Work instruction -
Set down, word for word, only the lines from the start of the records through the line bearing "### License"; include no pictures.

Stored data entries
┄┄┄┄┄┄┄┄┄┄┄┄┄┄┄┄┄┄┄┄

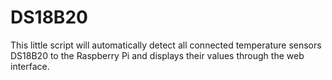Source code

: DS18B20
=======
This little script will automatically detect all connected
temperature sensors DS18B20 to the Raspberry Pi
and displays their values through the web interface.
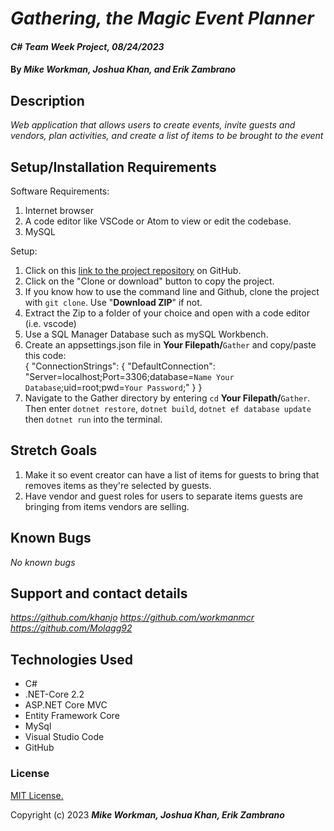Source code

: # _Gathering, the Magic Event Planner_

#### _C# Team Week Project, 08/24/2023_

#### By _**Mike Workman, Joshua Khan, and Erik Zambrano**_

## Description

_Web application that allows users to create events, invite guests and vendors, plan activities, and create a list of items to be brought to the event_

## Setup/Installation Requirements
  
  Software Requirements:
1. Internet browser
2. A code editor like VSCode or Atom to view or edit the codebase.
3. MySQL

  Setup:
1. Click on this [link to the project repository](https://github.com/Khanjo/Gather) on GitHub.   
2. Click on the "Clone or download" button to copy the project.     
3. If you know how to use the command line and Github, clone the project with `git clone`. Use "**Download ZIP**" if not.
4. Extract the Zip to a folder of your choice and open with a code editor (i.e. vscode)
5. Use a SQL Manager Database such as mySQL Workbench.
6. Create an appsettings.json file in **Your Filepath/**`Gather` and copy/paste this code:  
    {
        "ConnectionStrings": {
            "DefaultConnection": "Server=localhost;Port=3306;database=`Name Your Database`;uid=root;pwd=`Your Password`;"
        }
    }
7. Navigate to the Gather directory by entering `cd` **Your Filepath/**`Gather`. Then enter `dotnet restore`, `dotnet build`, `dotnet ef database update` then `dotnet run` into the terminal.

## Stretch Goals

1. Make it so event creator can have a list of items for guests to bring that removes items as they're selected by guests.
2. Have vendor and guest roles for users to separate items guests are bringing from items vendors are selling.

## Known Bugs

_No known bugs_

## Support and contact details

_https://github.com/khanjo_
_https://github.com/workmanmcr_
_https://github.com/Molagg92_

## Technologies Used

* C#
* .NET-Core 2.2
* ASP.NET Core MVC
* Entity Framework Core
* MySql
* Visual Studio Code
* GitHub

### License

[MIT License.](https://opensource.org/license/mit/)

Copyright (c) 2023 **_Mike Workman, Joshua Khan, Erik Zambrano_**
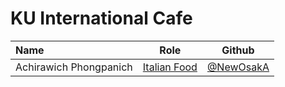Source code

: # KU International Cafe

| Name                   | Role                          | Github                                     |
|:-----------------------|-------------------------------|--------------------------------------------|
| Achirawich Phongpanich | [Italian Food](#italian-food) | [@NewOsakA](https://github.com/NewOsakA)   |

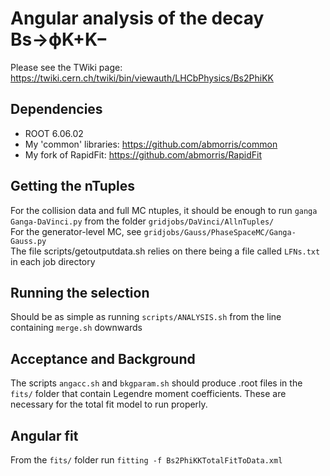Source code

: # Angular analysis of the decay Bs→ϕK+K−

Please see the TWiki page:  
https://twiki.cern.ch/twiki/bin/viewauth/LHCbPhysics/Bs2PhiKK

## Dependencies
- ROOT 6.06.02  
- My 'common' libraries: https://github.com/abmorris/common  
- My fork of RapidFit: https://github.com/abmorris/RapidFit

## Getting the nTuples
For the collision data and full MC ntuples, it should be enough to run `ganga Ganga-DaVinci.py` from the folder `gridjobs/DaVinci/AllnTuples/`  
For the generator-level MC, see `gridjobs/Gauss/PhaseSpaceMC/Ganga-Gauss.py`  
The file scripts/getoutputdata.sh relies on there being a file called `LFNs.txt` in each job directory

## Running the selection
Should be as simple as running `scripts/ANALYSIS.sh` from the line containing `merge.sh` downwards

## Acceptance and Background
The scripts `angacc.sh` and `bkgparam.sh` should produce .root files in the `fits/` folder that contain Legendre moment coefficients. These are necessary for the total fit model to run properly.

## Angular fit
From the `fits/` folder run `fitting -f Bs2PhiKKTotalFitToData.xml`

┄┄┄┄┄┄┄┄┄┄┄┄┄┄┄┄┄┄┄┄

Written response -
Source code

: DS18B20
=======
This little script will automatically detect all connected
temperature sensors DS18B20 to the Raspberry Pi
and displays their values through the web interface.
Source code

: # _Gathering, the Magic Event Planner_

#### _C# Team Week Project, 08/24/2023_

#### By _**Mike Workman, Joshua Khan, and Erik Zambrano**_

## Description

_Web application that allows users to create events, invite guests and vendors, plan activities, and create a list of items to be brought to the event_

## Setup/Installation Requirements
  
  Software Requirements:
1. Internet browser
2. A code editor like VSCode or Atom to view or edit the codebase.
3. MySQL

  Setup:
1. Click on this [link to the project repository](https://github.com/Khanjo/Gather) on GitHub.   
2. Click on the "Clone or download" button to copy the project.     
3. If you know how to use the command line and Github, clone the project with `git clone`. Use "**Download ZIP**" if not.
4. Extract the Zip to a folder of your choice and open with a code editor (i.e. vscode)
5. Use a SQL Manager Database such as mySQL Workbench.
6. Create an appsettings.json file in **Your Filepath/**`Gather` and copy/paste this code:  
    {
        "ConnectionStrings": {
            "DefaultConnection": "Server=localhost;Port=3306;database=`Name Your Database`;uid=root;pwd=`Your Password`;"
        }
    }
7. Navigate to the Gather directory by entering `cd` **Your Filepath/**`Gather`. Then enter `dotnet restore`, `dotnet build`, `dotnet ef database update` then `dotnet run` into the terminal.

## Stretch Goals

1. Make it so event creator can have a list of items for guests to bring that removes items as they're selected by guests.
2. Have vendor and guest roles for users to separate items guests are bringing from items vendors are selling.

## Known Bugs

_No known bugs_

## Support and contact details

_https://github.com/khanjo_
_https://github.com/workmanmcr_
_https://github.com/Molagg92_

## Technologies Used

* C#
* .NET-Core 2.2
* ASP.NET Core MVC
* Entity Framework Core
* MySql
* Visual Studio Code
* GitHub

### License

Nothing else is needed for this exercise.